Member of the National Assembly of Republika Srpska
- In office 19 November 2018 – 15 November 2022

Personal details
- Born: 8 August 1983 (age 42) Banja Luka, SR Bosnia and Herzegovina, SFR Yugoslavia
- Party: People's Front (2023–present)
- Other political affiliations: Party of Democratic Progress (until 2023)
- Spouse: Dejan Trivić
- Children: 2
- Alma mater: University of Banja Luka (BEc); University of Bologna (MEc); University of Belgrade (PhD);
- Occupation: Politician, professor

= Jelena Trivić =

Bosnian Serb politician and professor (born 1983)

Jelena Trivić (Јелена Тривић; born 8 August 1983) is a Bosnian Serb politician and professor who served as member of the National Assembly of Republika Srpska from 2018 to 2022. She was vice president of the Party of Democratic Progress, until she left it in 2023 to establish the People's Front.
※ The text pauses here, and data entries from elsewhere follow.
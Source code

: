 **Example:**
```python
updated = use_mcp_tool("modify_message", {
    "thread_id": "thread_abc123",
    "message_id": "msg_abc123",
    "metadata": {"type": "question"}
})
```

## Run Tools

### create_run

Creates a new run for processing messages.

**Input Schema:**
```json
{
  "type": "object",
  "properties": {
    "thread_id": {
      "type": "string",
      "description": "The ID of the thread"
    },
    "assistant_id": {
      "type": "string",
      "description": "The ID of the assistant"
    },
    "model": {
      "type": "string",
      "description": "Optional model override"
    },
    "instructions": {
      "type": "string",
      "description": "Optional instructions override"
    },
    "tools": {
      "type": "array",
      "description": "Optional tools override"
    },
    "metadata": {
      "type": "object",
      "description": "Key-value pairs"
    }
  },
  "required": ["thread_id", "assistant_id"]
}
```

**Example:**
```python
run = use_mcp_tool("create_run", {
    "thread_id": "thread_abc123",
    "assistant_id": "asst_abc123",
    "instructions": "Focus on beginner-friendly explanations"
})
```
Trivić has gained attention for espousing anti-Croat sentiment and for historical revisionism after denying Chetnik war crimes in World War II and the Srebrenica genocide.
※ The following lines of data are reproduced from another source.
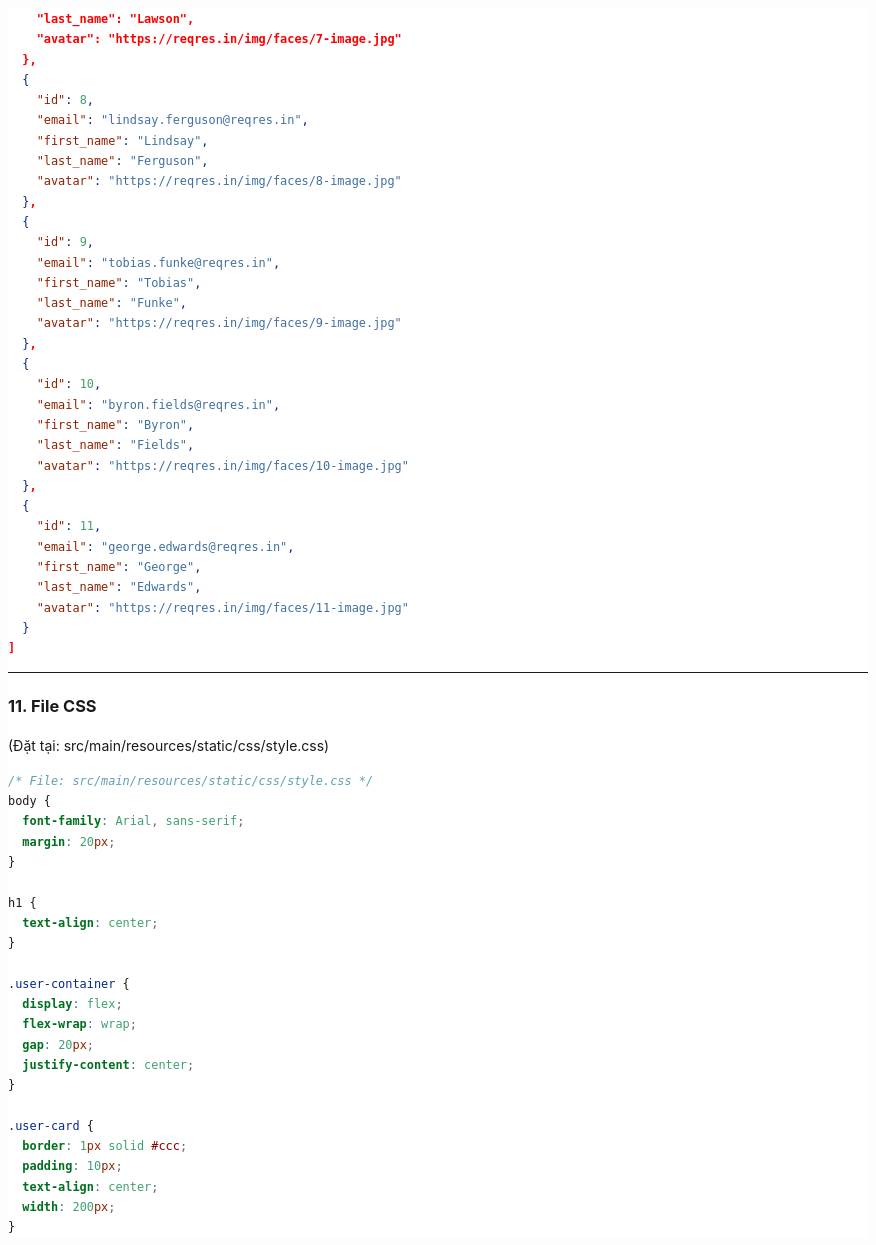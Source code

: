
 ```json
    "last_name": "Lawson",
    "avatar": "https://reqres.in/img/faces/7-image.jpg"
  },
  {
    "id": 8,
    "email": "lindsay.ferguson@reqres.in",
    "first_name": "Lindsay",
    "last_name": "Ferguson",
    "avatar": "https://reqres.in/img/faces/8-image.jpg"
  },
  {
    "id": 9,
    "email": "tobias.funke@reqres.in",
    "first_name": "Tobias",
    "last_name": "Funke",
    "avatar": "https://reqres.in/img/faces/9-image.jpg"
  },
  {
    "id": 10,
    "email": "byron.fields@reqres.in",
    "first_name": "Byron",
    "last_name": "Fields",
    "avatar": "https://reqres.in/img/faces/10-image.jpg"
  },
  {
    "id": 11,
    "email": "george.edwards@reqres.in",
    "first_name": "George",
    "last_name": "Edwards",
    "avatar": "https://reqres.in/img/faces/11-image.jpg"
  }
]
```

---

### 11. File CSS  
(Đặt tại: src/main/resources/static/css/style.css)

```css
/* File: src/main/resources/static/css/style.css */
body {
  font-family: Arial, sans-serif;
  margin: 20px;
}

h1 {
  text-align: center;
}

.user-container {
  display: flex;
  flex-wrap: wrap;
  gap: 20px;
  justify-content: center;
}

.user-card {
  border: 1px solid #ccc;
  padding: 10px;
  text-align: center;
  width: 200px;
}

```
==Early life and education==
Trivić was born on 8 August 1983 in Banja Luka, SR Bosnia and Herzegovina, SFR Yugoslavia. She graduated at the Faculty of Economics, University of Banja Luka in 2006, obtained her master's degree from the University of Bologna in 2007 and gained her doctorate from the Faculty of Economics, University of Belgrade in 2013.
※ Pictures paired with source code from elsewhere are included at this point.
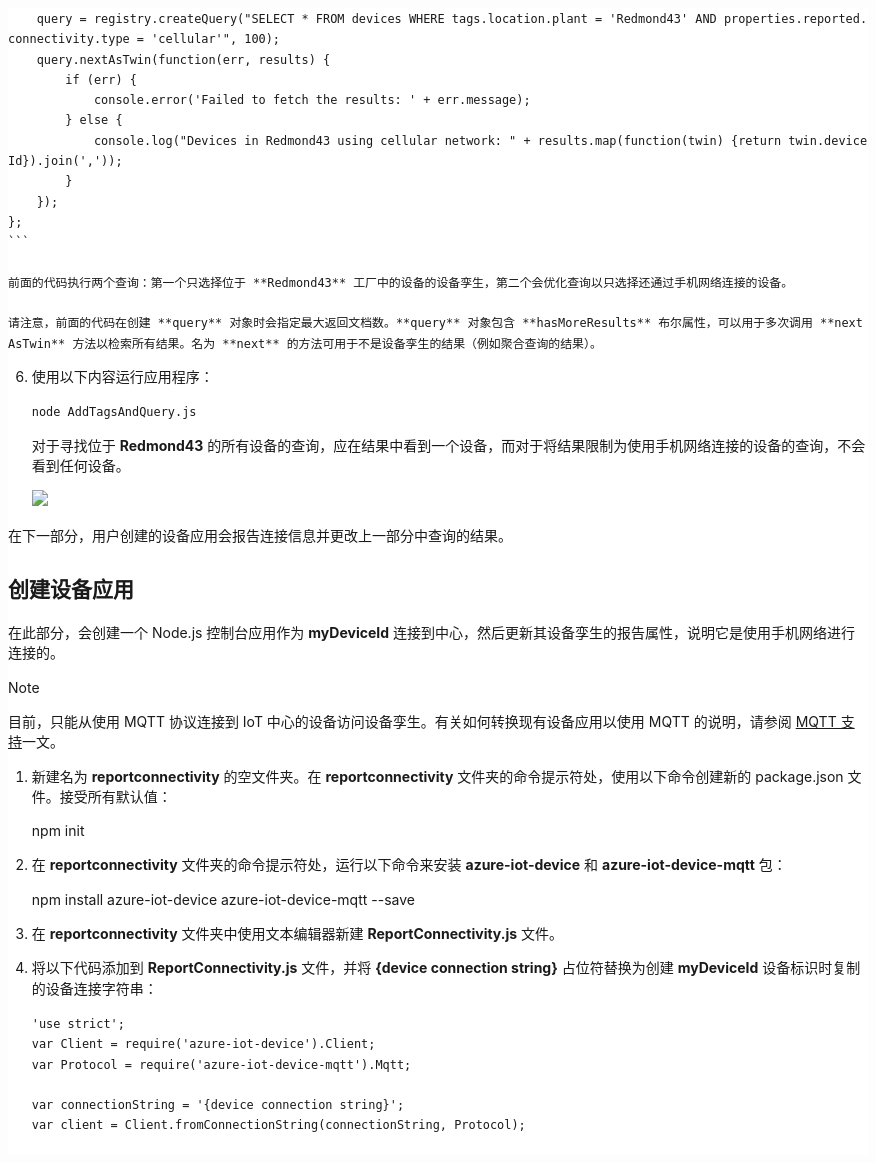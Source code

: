         query = registry.createQuery("SELECT * FROM devices WHERE tags.location.plant = 'Redmond43' AND properties.reported.connectivity.type = 'cellular'", 100);
        query.nextAsTwin(function(err, results) {
            if (err) {
                console.error('Failed to fetch the results: ' + err.message);
            } else {
                console.log("Devices in Redmond43 using cellular network: " + results.map(function(twin) {return twin.deviceId}).join(','));
            }
        });
    };
    ```

    前面的代码执行两个查询：第一个只选择位于 **Redmond43** 工厂中的设备的设备孪生，第二个会优化查询以只选择还通过手机网络连接的设备。

    请注意，前面的代码在创建 **query** 对象时会指定最大返回文档数。**query** 对象包含 **hasMoreResults** 布尔属性，可以用于多次调用 **nextAsTwin** 方法以检索所有结果。名为 **next** 的方法可用于不是设备孪生的结果（例如聚合查询的结果）。
6. 使用以下内容运行应用程序：

    ```
    node AddTagsAndQuery.js
    ```

    对于寻找位于 **Redmond43** 的所有设备的查询，应在结果中看到一个设备，而对于将结果限制为使用手机网络连接的设备的查询，不会看到任何设备。

    ![][1]  

在下一部分，用户创建的设备应用会报告连接信息并更改上一部分中查询的结果。

## 创建设备应用
在此部分，会创建一个 Node.js 控制台应用作为 **myDeviceId** 连接到中心，然后更新其设备孪生的报告属性，说明它是使用手机网络进行连接的。

> [!NOTE]
> 目前，只能从使用 MQTT 协议连接到 IoT 中心的设备访问设备孪生。有关如何转换现有设备应用以使用 MQTT 的说明，请参阅 [MQTT 支持][lnk-devguide-mqtt]一文。

1. 新建名为 **reportconnectivity** 的空文件夹。在 **reportconnectivity** 文件夹的命令提示符处，使用以下命令创建新的 package.json 文件。接受所有默认值：

    npm init

2. 在 **reportconnectivity** 文件夹的命令提示符处，运行以下命令来安装 **azure-iot-device** 和 **azure-iot-device-mqtt** 包：

    npm install azure-iot-device azure-iot-device-mqtt --save

3. 在 **reportconnectivity** 文件夹中使用文本编辑器新建 **ReportConnectivity.js** 文件。
4. 将以下代码添加到 **ReportConnectivity.js** 文件，并将 **{device connection string}** 占位符替换为创建 **myDeviceId** 设备标识时复制的设备连接字符串：

    ```
    'use strict';
    var Client = require('azure-iot-device').Client;
    var Protocol = require('azure-iot-device-mqtt').Mqtt;

    var connectionString = '{device connection string}';
    var client = Client.fromConnectionString(connectionString, Protocol);


[1]: ./media/iot-hub-node-node-twin-getstarted/service1.png
[3]: ./media/iot-hub-node-node-twin-getstarted/service2.png
[lnk-hub-sdks]: ./iot-hub-devguide-sdks.md
[lnk-free-trial]: https://www.azure.cn/pricing/free-trial/
[lnk-d2c]: ./iot-hub-devguide-messaging.md#device-to-cloud-messages
[lnk-methods]: ./iot-hub-devguide-direct-methods.md
[lnk-twins]: ./iot-hub-devguide-device-twins.md
[lnk-query]: ./iot-hub-devguide-query-language.md
[lnk-identity]: ./iot-hub-devguide-identity-registry.md
[lnk-iothub-getstarted]: ./iot-hub-node-node-getstarted.md
[lnk-device-management]: ./iot-hub-node-node-device-management-get-started.md
[lnk-gateway-SDK]: ./iot-hub-linux-gateway-sdk-get-started.md
[lnk-connect-device]: /develop/iot/
[lnk-twin-how-to-configure]: ./iot-hub-node-node-twin-how-to-configure.md
[lnk-dev-setup]: https://github.com/Azure/azure-iot-sdks/blob/master/doc/get_started/node-devbox-setup/
[lnk-methods-tutorial]: ./iot-hub-node-node-direct-methods.md
[lnk-devguide-mqtt]: ./iot-hub-mqtt-support.md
Trivić is an associate professor at the Faculty of Economics, University of Banja Luka.

==Political career==
Trivić publicly supported the group "Justice for David" in the fight for the truth about the death of David Dragičević and strongly condemned the reactions of the Ministry of Internal Affairs of Republika Srpska who arrested the peaceful protestors in Krajina Square, including Dragičević's parents.

Trivić was elected member of the National Assembly of Republika Srpska following the 2018 general election as a candidate of the Party of Democratic Progress (PDP). She was a member of the Parliamentary Committee for Trade and Tourism and the Committee for Finance and Budget.

Trivić was the joint candidate of the PDP and the Serb Democratic Party for president of Republika Srpska in the 2022 general election. On election night, she claimed victory despite preliminary data from the Central Election Commission of Bosnia and Herzegovina showing that incumbent Milorad Dodik won with 48% of the vote and around 30,000 more votes than Trivić, alleging voter fraud. After Trivić and Republika Srpska's opposition parties demanded a recount, Dodik's victory was confirmed by election officials weeks later, though Trivić still refused to concede.

In March 2023, Trivić left the PDP and established her own political party, the People's Front.

==Political positions==
Trivić is a critic of Milorad Dodik and his ruling Alliance of Independent Social Democrats (SNSD), claiming that Dodik is an "agent of Croatian interests", that he "cannot be trusted" and that "corruption, crime, economic disaster and the SNSD will destroy Republika Srpska."

Trivić has espoused anti-Croat sentiment on several occasions. She has also complained about the usage of the Croatian-language term in an official document of the National Assembly of Republika Srpska, calling it "disgraceful". She also claimed that the leading Croat party in Bosnia and Herzegovina, the Croatian Democratic Union, aims for the abolishment of Republika Srpska and stated that she doesn't "care about the interests of Croats."

Trivić has claimed that the Chetniks did not commit any mass war crimes during World War II. In July 2021, regarding the Srebrenica genocide, Trivić stated that the "crime that happened in Srebrenica is not genocide, these are facts" and that "Serbs are not people who kneel before the occupier."

==Personal life==
Jelena is married to Dejan Trivić and has two sons. She also holds Serbian citizenship. Besides her native Serbian, Trivić also speaks English and Italian.